◆第107回全国高校野球選手権東東京大会 ▽決勝 関東第一7―1岩倉(28日・神宮)

 新たに8校が代表に決まった。東東京では、昨夏の甲子園準V校・関東第一が2年連続10度目の頂点。

背番号8の左腕・坂本慎太郎(3年)が1失点完投&本塁打と躍動した。29日は決勝3試合が行われ、49代表校が出そろう。

 二刀流のヒーロー・坂本が男泣きした。優勝を決め、ベンチ前で米沢貴光監督(49)に抱きしめられると感情を抑えることができなくなった。「監督さんに頼られていたと思う。期待に応えることができて、うれしかった」。達成感と安どの涙が、頬を伝った。

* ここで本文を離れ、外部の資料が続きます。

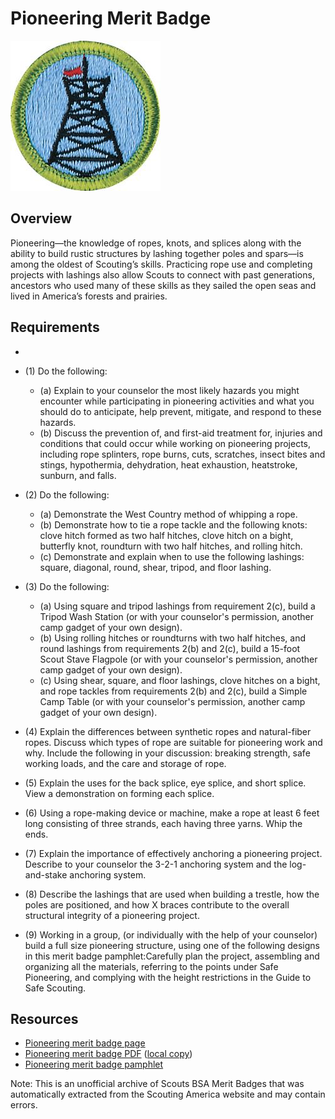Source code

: 

# Pioneering Merit Badge

![Pioneering Merit Badge](images/pioneering-merit-badge.jpg)

## Overview



Pioneering—the knowledge of ropes, knots, and splices along with the ability to build rustic structures by lashing together poles and spars—is among the oldest of Scouting’s skills. Practicing rope use and completing projects with lashings also allow Scouts to connect with past generations, ancestors who used many of these skills as they sailed the open seas and lived in America’s forests and prairies.

## Requirements

* 
* (1) Do the following:
    * (a) Explain to your counselor the most likely hazards you might encounter while participating in pioneering activities and what you should do to anticipate, help prevent, mitigate, and respond to these hazards.
    * (b) Discuss the prevention of, and first-aid treatment for, injuries and conditions that could occur while working on pioneering projects, including rope splinters, rope burns, cuts, scratches, insect bites and stings, hypothermia, dehydration, heat exhaustion, heatstroke, sunburn, and falls.


* (2) Do the following:
    * (a) Demonstrate the West Country method of whipping a rope.
    * (b) Demonstrate how to tie a rope tackle and the following knots: clove hitch formed as two half hitches, clove hitch on a bight, butterfly knot, roundturn with two half hitches, and rolling hitch.
    * (c) Demonstrate and explain when to use the following lashings: square, diagonal, round, shear, tripod, and floor lashing.


* (3) Do the following:
    * (a) Using square and tripod lashings from requirement 2(c), build a Tripod Wash Station (or with your counselor's permission, another camp gadget of your own design).
    * (b) Using rolling hitches or roundturns with two half hitches, and round lashings from requirements 2(b) and 2(c), build a 15-foot Scout Stave Flagpole (or with your counselor's permission, another camp gadget of your own design).
    * (c) Using shear, square, and floor lashings, clove hitches on a bight, and rope tackles from requirements 2(b) and 2(c), build a Simple Camp Table (or with your counselor's permission, another camp gadget of your own design).


* (4) Explain the differences between synthetic ropes and natural-fiber ropes. Discuss which types of rope are suitable for pioneering work and why. Include the following in your discussion: breaking strength, safe working loads, and the care and storage of rope.
* (5) Explain the uses for the back splice, eye splice, and short splice. View a demonstration on forming each splice.
* (6) Using a rope-making device or machine, make a rope at least 6 feet long consisting of three strands, each having three yarns. Whip the ends.
* (7) Explain the importance of effectively anchoring a pioneering project. Describe to your counselor the 3-2-1 anchoring system and the log-and-stake  anchoring system.
* (8) Describe the lashings that are used when building a trestle, how the poles are positioned, and how X braces contribute to the overall structural integrity of a pioneering project.
* (9) Working in a group, (or individually with the help of your counselor) build a full size pioneering structure, using one of the following designs in this merit badge pamphlet:Carefully plan the project, assembling and organizing all the materials, referring to the points under Safe Pioneering, and complying with the height  restrictions in the Guide to Safe Scouting.


## Resources

- [Pioneering merit badge page](https://www.scouting.org/merit-badges/pioneering/)
- [Pioneering merit badge PDF](https://filestore.scouting.org/filestore/Merit_Badge_ReqandRes/Pamphlets/Pioneering_2024.pdf) ([local copy](files/pioneering-merit-badge.pdf))
- [Pioneering merit badge pamphlet](https://www.scoutshop.org/scouts-bsa-pioneering-merit-badge-pamphlet-662419.html)

Note: This is an unofficial archive of Scouts BSA Merit Badges that was automatically extracted from the Scouting America website and may contain errors.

 「今日は自分の日」―。マウンドでも左打席でも、確信を持って強気にプレーした。5回で球数が80球に達すると、坂本は米沢監督に直訴した。「100球を超えても、代えないでください」。ピンチは多々あったが「絶対に投げ切る」とマウンドに立ち続けた。

90キロから120キロまで多彩なカーブを駆使して7安打1失点で完投。打っても1点リードの4回に右翼席へ貴重なソロを放った。身長170センチの「背番号8」が投打で主役になった。

 天国の両親に力をもらった。小学4年で母を亡くし、父も昨年12月に他界した。ショックを受けたが「お父さんは野球をやっている姿をずっとみたいと言っていたので、へこたれずに野球をやるだけと思ってやってきた。ピンチの場面では、両親のことを思い出して『絶対に抑える』という気持ちになった」。スタンドには坂本を支える姉・良子さん(43)、兄・龍馬さん(34)が声援を送っていた。「お父さんはお母さんと一緒に天国で見てくれていると思っている。お兄ちゃん、お姉ちゃんにも支えられている」。投げて打って、これ以上ない1勝を家族に届けた。

 昨夏の甲子園決勝の延長10回裏2死。

坂本は三振に倒れ、最後の打者になった。相手投手だった京都国際・西村一毅とは、今春のU18日本代表合宿で意気投合。この大会は交換したグラブを使用していた。「甲子園の決勝で、もう一度戦いたい」。全ての思いを力に変え、坂本は再び日本一を目指す。(浜木 俊介)

 ◆坂本 慎太郎(さかもと・しんたろう)2007年5月1日、千葉県生まれ。18歳。松戸柏リトルリーグでプレーした小学生時代からカーブを得意とする。中学では取手リトルシニアに所属し、22年のU15W杯日本代表に選出された。最速139キロ、高校通算4本塁打。170センチ、65キロ。左投左打。